Terms-Chapter 14 (Independent Demand Inventory)
Distribution (as in distribution inventory)
(1) In the logistics context, management of the movement of materials from the supplier to the customer; also called physical distribution. (2) In the statistics context, a description of the range of values that a random variable can attain and information about the probability of each of these values. In the logistics context, distribution involves many related disciples, such as transportation, warehousing, inventory control, material handling, and the information and communication systems to support these activities.
Independent demand
(1) The demand from external customers rather than a higher-level assembly or companyrun stocking location. (2) Demand that must be forecasted rather than planned because it cannot be planned based on the plans for other items under the organization's control. Examples of independent demand include consumer demand for a retailer, customer orders arriving at a distributor warehouse, and demand for an end item for a manufacturing firm. Internal demand for a component that goes into an end item is considered dependent demand because this demand is planned based on the production plan for the end item.
Newsvendor model
A mathematical model that solves the newsvendor problem, which is an important problem where the decision maker must decide how much to purchase given the probability distribution of demand, the cost of under-buying one unit, and the cost of over-buying one unit; formerly called the newsboy model or the newsboy problem.
Service level
A measure of the degree to which a firm meets customer requirements. Service level is often measured differently for make to stock (MTS) and respond to order (RTO) products. It is possible, however, to define a general service level metric for both MTS and RTO. The following three sections describe these three types of service level metrics. Service level metrics for make to stock (MTS) products - Retailers, distributors, and manufacturers that make and or sell products from inventory (from stock) need a service level measure that reflects the availability of inventory for customers. For make to stock (MTS) products, the service level is usually measured as a fill rate metric. The unit fill rate is the percentage of units filled immediately from stock; the line fill rate is the percentage of lines filled immediately from stock; and the order fill rate is the percentage of orders filled immediately from stock. The terms "fill rate" and "service level" are often used synonymously in many make to stock firms.
ABC classification
A method for prioritizing items in an inventory system, where A-items are considered the most important; also called ABC analysis, ABC stratification, distribution by value, 80-20 rule, and Pareto analysis. The ABC classification is usually implemented based on the annual dollar volume, which is the product of the annual unit sales and unit cost (the annual cost of goods sold). High annual volume items are classified as Aitems and low annual dollar volume items are classified as C-items. Based on Pareto's Law, the ABC classification system demands more careful management of A-items where these items are ordered more often, counted more often, located closer to the door, and forecasted more carefully.
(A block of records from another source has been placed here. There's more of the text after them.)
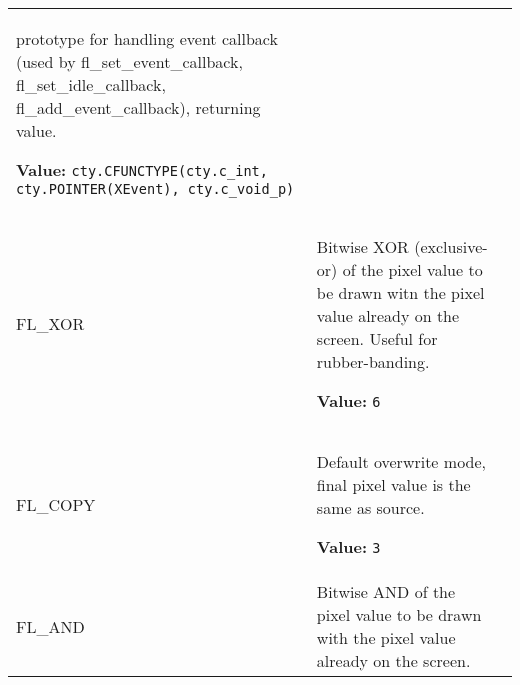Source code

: \begin{longtable}{|p{\varnamewidth}|p{\vardescrwidth}|l}
prototype for handling event callback (used by fl\_set\_event\_callback,
fl\_set\_idle\_callback, fl\_add\_event\_callback), returning value.

\textbf{Value:} 
{\tt cty.CFUNCTYPE(cty.c\_int, cty.POINTER(XEvent), cty.c\_void\_p)}&\\
\cline{1-2}
\raggedright F\-L\-\_\-X\-O\-R\- & \raggedright Bitwise XOR (exclusive-or) of the pixel value to be drawn witn the
pixel value already on the screen. Useful for rubber-banding.

\textbf{Value:} 
{\tt 6}&\\
\cline{1-2}
\raggedright F\-L\-\_\-C\-O\-P\-Y\- & \raggedright Default overwrite mode, final pixel value is the same as source.

\textbf{Value:} 
{\tt 3}&\\
\cline{1-2}
\raggedright F\-L\-\_\-A\-N\-D\- & \raggedright Bitwise AND of the pixel value to be drawn with the pixel value
already on the screen.


\end{longtable}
Vender managed inventory (VMI)
A supplier-customer relationship where the vendor assumes responsibility for managing the replenishment of stock; also known as supplier-managed inventory (SMI). In a traditional supplier-customer relationship, a customer evaluates its own inventory position and sends an order to a supplier (vendor) when it has a need for a replenishment order. With VMI, the supplier not only supplies goods, but also provides inventory management services. The supplier-customer agreement usually makes the supplier responsible for maintaining the customer's inventory levels. For VMI to work, the supplier needs to have access to the customer's inventory data. Examples of VMI in practice for many years include: Supermarkets and vending machines have used this concept for decades. Frito-Lay's route salespeople stock the shelves for their retail customers to keep the product fresh and the paperwork simple. Much fresh produce moves into convenience shops in the same way. For more than 20 years, Hopson Oil, a home heating oil supplier, has automatically scheduled deliveries for fuel oil based on consumption forecasts for each customer. In this way, it keeps its order-taking costs down and keeps the process simple for customers.
Continuous review
A system for managing an inventory that compares the inventory position (on-hand plus on-order less allocated) with the reorder point for every transaction and places a replenishment order when the position is less than the reorder point.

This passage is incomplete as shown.